NINJA NONSENSE

Chapter 9

Sub-Chap 1: Neji's "Destiny"

Lunar: Well... Itachi and Sasuke left to ask BlueEyedFun how to get into my ceiling, so they won't be back for a while.

Naruto: Well, as long as I'm not crazy anymore, I'm fine.

Lunar: Sadly, you're not. Only 5 chapters of crazy Naruto.

Naruto: That was 5 whole chapters!?

Lunar: Yeah! 3-8

Naruto: That felt much longer

Lunar: Mhua ha ha! Good.

Naruto: So what's up today?

Lunar: I don't know.

Naruto: so what's up today.

Lunar: I don't know

Naruto:I thought you haad a plot

Lunar: Yes, but I want to wait so that I can torture Sasuke and Itachi wit the story.

Naruto: oh

Lunar: yep

Naruto: ... so...What now?

Lunar: Let's call for the disclaimer

Naruto: okay

Lunar: KAKASHI!!!!!!!!!!!!!!!!!!!!!!!!!!!!!!!!!!

Kakashi: what?

Lunar: The disclaimer

Kakashi: CUE THE DISCLAIMER SEGMENT!!!!!!!!

Jairaya: Are you bored? Then read Icha Icha--

Tsunade: -hits Jairaya- I told you, No--

Jairaya: X.X Fine

Shikamarou: Are you stressed?

Tsunade: Yes.

Shikamarou: Need something relaxing?

Ino: Yes.

Shikamarou: Want to let your troubles just melt away?

Choji: Yes

Shikamarou: Then come to Shikamarou's cloud Watching Hill.

Hinata: Shikamarou's Cloud Watching hill?

Shikamarou: At Shikamarou's Cloud Watching Hill, you can just watch the clouds for hours on end. Just lie back and relax.

Neji: Come by. It's your fate.

Naruto: -from the authoress' studio- I better as hell not have just heard Neji say fate or destiny!

Neji: -yells back-

Naruto: -yells from A.S.-

Shikamarou: Why would it matter if Neji said fate or destiny?

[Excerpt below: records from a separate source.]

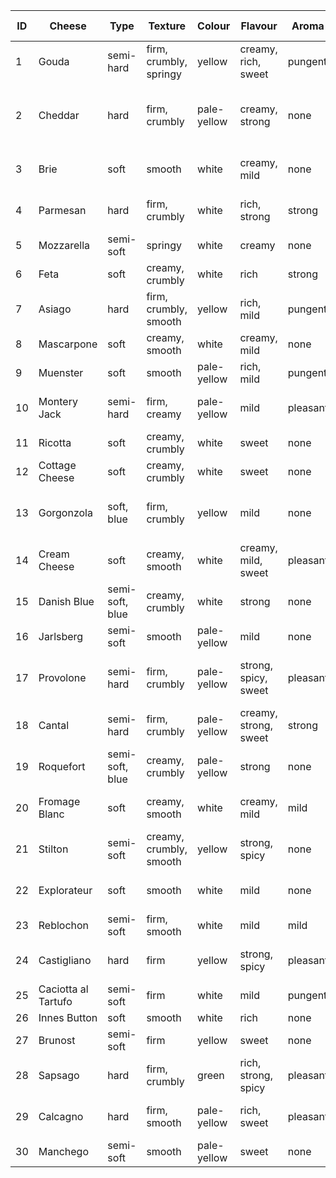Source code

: | ID | Cheese              | Type            | Texture                 | Colour      | Flavour               | Aroma    | Food Pairings                         |
|----|---------------------|-----------------|-------------------------|-------------|-----------------------|----------|---------------------------------------|
| 1  | Gouda               | semi-hard       | firm, crumbly, springy  | yellow      | creamy, rich, sweet   | pungent  | table-cheese, melting                 |
| 2  | Cheddar             | hard            | firm, crumbly           | pale-yellow | creamy, strong        | none     | table-cheese, bread, cooking, melting |
| 3  | Brie                | soft            | smooth                  | white       | creamy, mild          | none     | table-cheese, bread, salad            |
| 4  | Parmesan            | hard            | firm, crumbly           | white       | rich, strong          | strong   | table-cheese, pasta, salad            |
| 5  | Mozzarella          | semi-soft       | springy                 | white       | creamy                | none     | pizza, pasta, salad                   |
| 6  | Feta                | soft            | creamy, crumbly         | white       | rich                  | strong   | salad                                 |
| 7  | Asiago              | hard            | firm, crumbly, smooth   | yellow      | rich, mild            | pungent  | bread, pasta, salad                   |
| 8  | Mascarpone          | soft            | creamy, smooth          | white       | creamy, mild          | none     | salad                                 |
| 9  | Muenster            | soft            | smooth                  | pale-yellow | rich, mild            | pungent  | melting                               |
| 10 | Montery Jack        | semi-hard       | firm, creamy            | pale-yellow | mild                  | pleasant | table-cheese, melting                 |
| 11 | Ricotta             | soft            | creamy, crumbly         | white       | sweet                 | none     | cooking, dessert                      |
| 12 | Cottage Cheese      | soft            | creamy, crumbly         | white       | sweet                 | none     | salad, dip                            |
| 13 | Gorgonzola          | soft, blue      | firm, crumbly           | yellow      | mild                  | none     | table-cheese, cooking, pizza, salad   |
| 14 | Cream Cheese        | soft            | creamy, smooth          | white       | creamy, mild, sweet   | pleasant | cooking, cheesecake, dip, spread      |
| 15 | Danish Blue         | semi-soft, blue | creamy, crumbly         | white       | strong                | none     | salad, dressing, spread               |
| 16 | Jarlsberg           | semi-soft       | smooth                  | pale-yellow | mild                  | none     | melting                               |
| 17 | Provolone           | semi-hard       | firm, crumbly           | pale-yellow | strong, spicy, sweet  | pleasant | table-cheese, bread, melting          |
| 18 | Cantal              | semi-hard       | firm, crumbly           | pale-yellow | creamy, strong, sweet | strong   | bread, salad                          |
| 19 | Roquefort           | semi-soft, blue | creamy, crumbly         | pale-yellow | strong                | none     | cooking                               |
| 20 | Fromage Blanc       | soft            | creamy, smooth          | white       | creamy, mild          | mild     | table-cheese, salad                   |
| 21 | Stilton             | semi-soft       | creamy, crumbly, smooth | yellow      | strong, spicy         | none     | table-cheese                          |
| 22 | Explorateur         | soft            | smooth                  | white       | mild                  | none     | table-cheese, bread, salad            |
| 23 | Reblochon           | semi-soft       | firm, smooth            | white       | mild                  | mild     | table-cheese                          |
| 24 | Castigliano         | hard            | firm                    | yellow      | strong, spicy         | pleasant | table-cheese, melting                 |
| 25 | Caciotta al Tartufo | semi-soft       | firm                    | white       | mild                  | pungent  | bread, salad                          |
| 26 | Innes Button        | soft            | smooth                  | white       | rich                  | none     | bread                                 |
| 27 | Brunost             | semi-soft       | firm                    | yellow      | sweet                 | none     | cooking, dip                          |
| 28 | Sapsago             | hard            | firm, crumbly           | green       | rich, strong, spicy   | pleasant | bread                                 |
| 29 | Calcagno            | hard            | firm, smooth            | pale-yellow | rich, sweet           | pleasant | table-cheese, salad                   |
| 30 | Manchego            | semi-soft       | smooth                  | pale-yellow | sweet                 | none     |                                       |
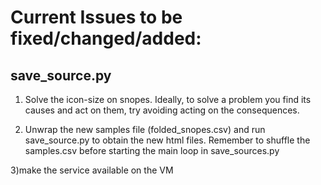 # Current Issues to be fixed/changed/added:

## save_source.py

1) Solve the icon-size on snopes. Ideally, to solve a problem you find its causes and act on them, try avoiding acting on the consequences.

2) Unwrap the new samples file (folded_snopes.csv) and run save_source.py to obtain the new html files. Remember to shuffle the samples.csv before starting the main loop in save_sources.py

3)make the service available on the VM

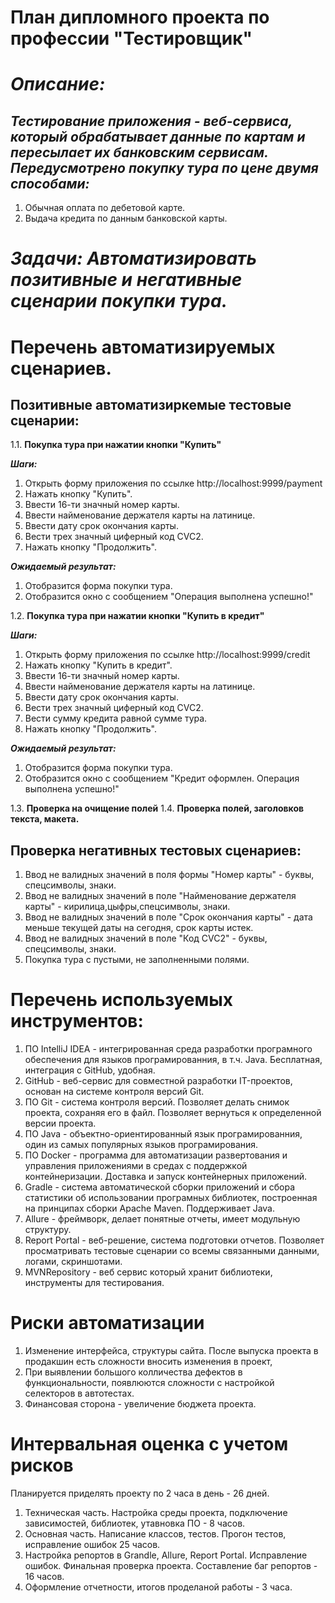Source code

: # **План дипломного проекта по профессии "Тестировщик"**

# ***Описание:***

## *Тестирование приложения - веб-сервиса, который обрабатывает данные по картам и пересылает их банковским сервисам. Передусмотрено покупку тура по цене двумя способами:*
1. Обычная оплата по дебетовой карте.
2. Выдача кредита по данным банковской карты.

# ***Задачи: Автоматизировать позитивные и негативные сценарии покупки тура.***

# **Перечень автоматизируемых сценариев.**

## **Позитивные автоматизиркемые тестовые сценарии:**
1.1. **Покупка тура при нажатии кнопки "Купить"**

***Шаги:***
1. Открыть форму приложения по ссылке http://localhost:9999/payment
2. Нажать кнопку "Купить".
3. Ввести 16-ти значный номер карты.
4. Ввести найменование держателя карты на латинице.
5. Ввести дату срок окончания карты.
5. Вести трех значный циферный код CVC2.
6. Нажать кнопку "Продолжить".

***Ожидаемый результат:***
1. Отобразится форма покупки тура.
2. Отобразится окно с сообщением "Операция выполнена успешно!"

1.2. **Покупка тура при нажатии кнопки "Купить в кредит"**

***Шаги:***
1. Открыть форму приложения по ссылке http://localhost:9999/credit
2. Нажать кнопку "Купить в кредит".
3. Ввести 16-ти значный номер карты.
4. Ввести найменование держателя карты на латинице.
4. Ввести дату срок окончания карты.
5. Вести трех значный циферный код CVC2.
6. Вести сумму кредита равной сумме тура.
7. Нажать кнопку "Продолжить".

***Ожидаемый результат:***
1. Отобразится форма покупки тура.
2. Отобразится окно с сообщением "Кредит оформлен. Операция выполнена успешно!"

1.3. **Проверка на очищение полей**
1.4. **Проверка полей, заголовков текста, макета.**

## **Проверка негативных тестовых сценариев:**
1. Ввод не валидных значений в поля формы "Номер карты" - буквы, спецсимволы, знаки.
2. Ввод не валидных значений в поле "Найменование держателя карты" - кирилица,цыфры,спецсимволы, знаки.
3. Ввод не валидных значений в поле "Срок окончания карты" - дата меньше текущей даты на сегодня, срок карты истек.
4. Ввод не валидных значений в поле "Код CVC2" - буквы, спецсимволы, знаки.
5. Покупка тура с пустыми, не заполненными полями.


 # **Перечень используемых инструментов:**
1. ПО IntelliJ IDEA - интегрированная среда разработки програмного 
обеспечения для языков програмированния, в т.ч. Java. Бесплатная, интеграция с GitHub, удобная.
2. GitHub - веб-сервис для совместной разработки IT-проектов, основан на системе контроля версий Git.
3. ПО Git - система контроля версий. Позволяет делать снимок проекта, сохраняя его в файл. Позволяет вернуться к 
определенной версии проекта.
4. ПО Java - объектно-ориентированный язык програмированния, один из самых популярных языков програмирования.
5. ПО Docker - программа для автоматизации развертования и управления приложениями в средах с поддержкой 
контейнеризации. Доставка и запуск контейнерных приложений.
6. Gradle - система автоматической сборки приложений и сбора статистики об использовании програмных 
библиотек, построенная на принципах сборки Apache Maven. Поддерживает Java.
7. Allure - фреймворк, делает понятные отчеты, имеет модульную структуру.
8. Report Portal - веб-решение, система подготовки отчетов. Позволяет просматривать тестовые сценарии со всемы связанными 
данными, логами, скриншотами.
9. MVNRepository - веб сервис который хранит библиотеки, инструменты для тестирования.

# **Риски автоматизации**
1. Изменение интерфейса, структуры сайта. После выпуска проекта в продакшин есть сложности вносить изменения в проект, 
2. При выявлении большого колличества дефектов в функциональности, появлюются сложности с настройкой селекторов в автотестах.
3. Финансовая сторона - увеличение бюджета проекта.

# **Интервальная оценка с учетом рисков**
Планируется приделять проекту по 2 часа в день - 26 дней.
1. Техническая часть. Настройка среды проекта, подключение зависимостей, библиотек, утавновка ПО - 8 часов.
2. Основная часть. Написание классов, тестов. Прогон тестов, исправление ошибок 25 часов.
3. Настройка репортов в Grandle, Allure, Report Portal. Исправление ошибок. Финальная проверка проекта. 
Составление баг репортов - 16 часов.
4. Оформление отчетности, итогов проделаной работы  - 3 часа.




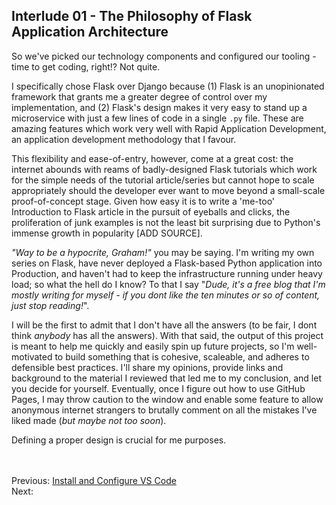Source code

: ## Interlude 01 - The Philosophy of Flask Application Architecture
So we've picked our technology components and configured our tooling - time to get coding, right!? Not quite.

I specifically chose Flask over Django because (1) Flask is an unopinionated framework that grants me a greater degree of control over my implementation, and (2) Flask's design makes it very easy to stand up a microservice with just a few lines of code in a single `.py` file. These are amazing features which work very well with Rapid Application Development, an application development methodology that I favour. 

This flexibility and ease-of-entry, however, come at a great cost: the internet abounds with reams of badly-designed Flask tutorials which work for the simple needs of the tutorial article/series but cannot hope to scale appropriately should the developer ever want to move beyond a small-scale proof-of-concept stage. Given how easy it is to write a 'me-too' Introduction to Flask article in the pursuit of eyeballs and clicks, the proliferation of junk examples is not the least bit surprising due to Python's immense growth in popularity [ADD SOURCE].

_"Way to be a hypocrite, Graham!"_ you may be saying. I'm writing my own series on Flask, have never deployed a Flask-based Python application into Production, and haven't had to keep the infrastructure running under heavy load; so what the hell do I know? To that I say "_Dude, it's a free blog that I'm mostly writing for myself - if you dont like the ten minutes or so of content, just stop reading!_".

I will be the first to admit that I don't have all the answers (to be fair, I dont think _anybody_ has all the answers). With that said, the output of this project is meant to help me quickly and easily spin up future projects, so I'm well-motivated to build something that is cohesive, scaleable, and adheres to defensible best practices. I'll share my opinions, provide links and background to the material I reviewed that led me to my conclusion, and let you decide for yourself. Eventually, once I figure out how to use GitHub Pages, I may throw caution to the window and enable some feature to allow anonymous internet strangers to brutally comment on all the mistakes I've liked made (_but maybe not too soon_). 





Defining a proper design is crucial for me purposes.

    
<br><br>
Previous: [Install and Configure VS Code](./05-install-and-configure-vscode.md)<br>
Next:
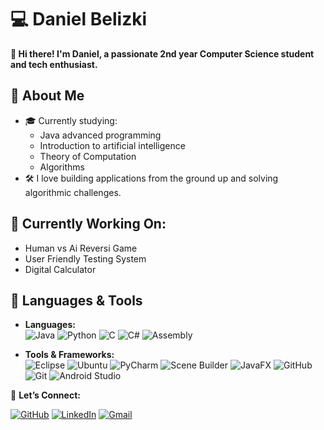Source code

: # 💻 Daniel Belizki

**👋 Hi there! I'm Daniel, a passionate 2nd year Computer Science student and tech enthusiast.**

## 🚀 About Me

- 🎓 Currently studying:
  - Java advanced programming
  - Introduction to artificial intelligence
  - Theory of Computation
  - Algorithms
- 🛠️ I love building applications from the ground up and solving algorithmic challenges.

## 🌱 Currently Working On:

- Human vs Ai Reversi Game
- User Friendly Testing System
- Digital Calculator

## 🧰 Languages & Tools

- **Languages:**  
  ![Java](https://img.shields.io/badge/Java-ED8B00?style=for-the-badge&logo=java&logoColor=white)
  ![Python](https://img.shields.io/badge/Python-3776AB?style=for-the-badge&logo=python&logoColor=white)
  ![C](https://img.shields.io/badge/C-00599C?style=for-the-badge&logo=c&logoColor=white)
  ![C#](https://img.shields.io/badge/C%23-239120?style=for-the-badge&logo=c-sharp&logoColor=white)
  ![Assembly](https://img.shields.io/badge/Assembly-6E4C13?style=for-the-badge&logo=assembly&logoColor=white)
  
- **Tools & Frameworks:**  
  ![Eclipse](https://img.shields.io/badge/Eclipse-2C2255?style=for-the-badge&logo=eclipse&logoColor=white)
  ![Ubuntu](https://img.shields.io/badge/Ubuntu-E95420?style=for-the-badge&logo=ubuntu&logoColor=white)
  ![PyCharm](https://img.shields.io/badge/PyCharm-000000?style=for-the-badge&logo=pycharm&logoColor=white)
  ![Scene Builder](https://img.shields.io/badge/SceneBuilder-007396?style=for-the-badge&logo=java&logoColor=white)
  ![JavaFX](https://img.shields.io/badge/JavaFX-009688?style=for-the-badge&logo=java&logoColor=white)
  ![GitHub](https://img.shields.io/badge/GitHub-181717?style=for-the-badge&logo=github&logoColor=white)
  ![Git](https://img.shields.io/badge/Git-F05032?style=for-the-badge&logo=git&logoColor=white)
  ![Android Studio](https://img.shields.io/badge/Android%20Studio-3DDC84?style=for-the-badge&logo=android-studio&logoColor=white)
  
🔗 **Let’s Connect:**

[![GitHub](https://img.shields.io/badge/GitHub-100000?style=for-the-badge&logo=github&logoColor=white)](https://github.com/DanielBelizki)
[![LinkedIn](https://img.shields.io/badge/LinkedIn-0A66C2?style=for-the-badge&logo=linkedin&logoColor=white)](https://linkedin.com/in/daniel-belitzki-637256330)
[![Gmail](https://img.shields.io/badge/Gmail-D14836?style=for-the-badge&logo=gmail&logoColor=white)](mailto:danielbelitzki@gmail.com)


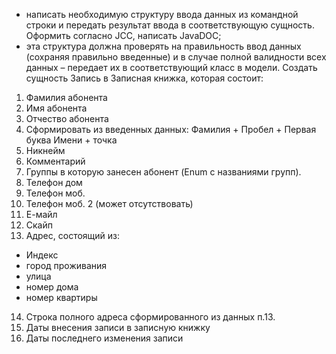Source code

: - написать необходимую структуру ввода данных из командной строки и передать
результат ввода в соответствующую сущность. Оформить согласно JCC, написать
JavaDOC;
- эта структура должна проверять на правильность ввод данных (сохраняя
правильно введенные) и в случае полной валидности всех данных – передает их в
соответствующий класс в модели.
Создать сущность Запись в Записная книжка, которая состоит:
1. Фамилия абонента
2. Имя абонента
3. Отчество абонента
4. Сформировать из введенных данных: Фамилия + Пробел + Первая буква
Имени + точка
5. Никнейм
6. Комментарий
7. Группы в которую занесен абонент (Enum с названиями групп).
8. Телефон дом
9. Телефон моб.
10. Телефон моб. 2 (может отсутствовать)
11. Е-майл
12. Скайп
13. Адрес, состоящий из:
- Индекс
- город проживания
- улица
- номер дома
- номер квартиры
14. Строка полного адреса сформированного из данных п.13.
15. Даты внесения записи в записную книжку
16. Даты последнего изменения записи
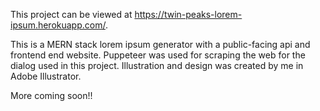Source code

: This project can be viewed at https://twin-peaks-lorem-ipsum.herokuapp.com/.

This is a MERN stack lorem ipsum generator with a public-facing api and frontend end website. Puppeteer was used for scraping the web for the dialog used in this project. Illustration and design was created by me in Adobe Illustrator.

More coming soon!!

Ten Ten: Naruto threatened to kick Neji's ass if Neji ever said fate or desinty again.

Hinata: -evil grin-

Kiba:-backs away slowly-

Hinata: ... pay back

Neji:Um.. Hinata. Don't...

Hinata:NARUTO!

Naruto: -still in A.S.- WHAT?

Hinata: NEJI SAID FATE!

Naruto: -appears-

Neji: Oh, shit. Hinata, you're not right. -runs-

Naruto: GET BACK HER! I TOLD YOU NOT TO SAY FATE!!!!

Neji:AHHHHHHHHHHHHHHHHHH!

-Several screams and crashing sounds are screaming-

Neji: -chasing w/ a hammer-

Kakashi:...

Hinata: -taking pictures & laughing-

Kiba: ... -whispers to shino- remind me. Do not get on either of thier bad sides.

Shino:-nodd-

Naruto: -comes back dragging half dead Neji- Thanks Hinata.

Hinata: Y-you're welcome.

Kiba: I though Hinata owned Naruto

hinata: n-no.

Naruto: That's right! Lunar gave me to you a few chapters ago!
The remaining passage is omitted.